[Dataset entries]

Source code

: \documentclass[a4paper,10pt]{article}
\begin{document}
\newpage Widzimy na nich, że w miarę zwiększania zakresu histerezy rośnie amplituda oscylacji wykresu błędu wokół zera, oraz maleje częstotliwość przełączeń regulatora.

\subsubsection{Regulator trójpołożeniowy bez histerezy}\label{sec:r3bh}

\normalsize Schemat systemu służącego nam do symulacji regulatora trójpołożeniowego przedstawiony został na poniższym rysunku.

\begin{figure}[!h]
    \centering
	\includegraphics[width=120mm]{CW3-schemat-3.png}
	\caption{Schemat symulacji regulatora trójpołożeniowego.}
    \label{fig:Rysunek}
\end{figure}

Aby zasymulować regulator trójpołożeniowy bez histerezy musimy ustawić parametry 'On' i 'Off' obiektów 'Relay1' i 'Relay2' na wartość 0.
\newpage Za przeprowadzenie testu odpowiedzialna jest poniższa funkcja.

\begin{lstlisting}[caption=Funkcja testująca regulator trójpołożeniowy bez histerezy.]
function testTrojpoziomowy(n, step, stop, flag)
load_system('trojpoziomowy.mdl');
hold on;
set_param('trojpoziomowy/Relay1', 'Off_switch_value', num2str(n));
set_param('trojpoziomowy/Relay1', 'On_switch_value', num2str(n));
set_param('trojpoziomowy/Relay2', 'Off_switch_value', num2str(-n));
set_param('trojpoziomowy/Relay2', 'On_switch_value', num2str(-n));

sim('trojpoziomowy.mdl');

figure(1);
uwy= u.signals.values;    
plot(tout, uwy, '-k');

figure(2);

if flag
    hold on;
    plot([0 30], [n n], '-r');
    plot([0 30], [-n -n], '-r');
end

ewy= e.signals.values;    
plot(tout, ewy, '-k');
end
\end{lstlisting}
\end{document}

[/Dataset entries]

• **About this task**
From the first line above through the line that contains "plot(tout, uwy, '-k');", quote each line exactly. Output nothing more.

• **The completed task**
Source code

: \documentclass[a4paper,10pt]{article}
\begin{document}
\newpage Widzimy na nich, że w miarę zwiększania zakresu histerezy rośnie amplituda oscylacji wykresu błędu wokół zera, oraz maleje częstotliwość przełączeń regulatora.

\subsubsection{Regulator trójpołożeniowy bez histerezy}\label{sec:r3bh}

\normalsize Schemat systemu służącego nam do symulacji regulatora trójpołożeniowego przedstawiony został na poniższym rysunku.

\begin{figure}[!h]
    \centering
	\includegraphics[width=120mm]{CW3-schemat-3.png}
	\caption{Schemat symulacji regulatora trójpołożeniowego.}
    \label{fig:Rysunek}
\end{figure}

Aby zasymulować regulator trójpołożeniowy bez histerezy musimy ustawić parametry 'On' i 'Off' obiektów 'Relay1' i 'Relay2' na wartość 0.
\newpage Za przeprowadzenie testu odpowiedzialna jest poniższa funkcja.

\begin{lstlisting}[caption=Funkcja testująca regulator trójpołożeniowy bez histerezy.]
function testTrojpoziomowy(n, step, stop, flag)
load_system('trojpoziomowy.mdl');
hold on;
set_param('trojpoziomowy/Relay1', 'Off_switch_value', num2str(n));
set_param('trojpoziomowy/Relay1', 'On_switch_value', num2str(n));
set_param('trojpoziomowy/Relay2', 'Off_switch_value', num2str(-n));
set_param('trojpoziomowy/Relay2', 'On_switch_value', num2str(-n));

sim('trojpoziomowy.mdl');

figure(1);
uwy= u.signals.values;    
plot(tout, uwy, '-k');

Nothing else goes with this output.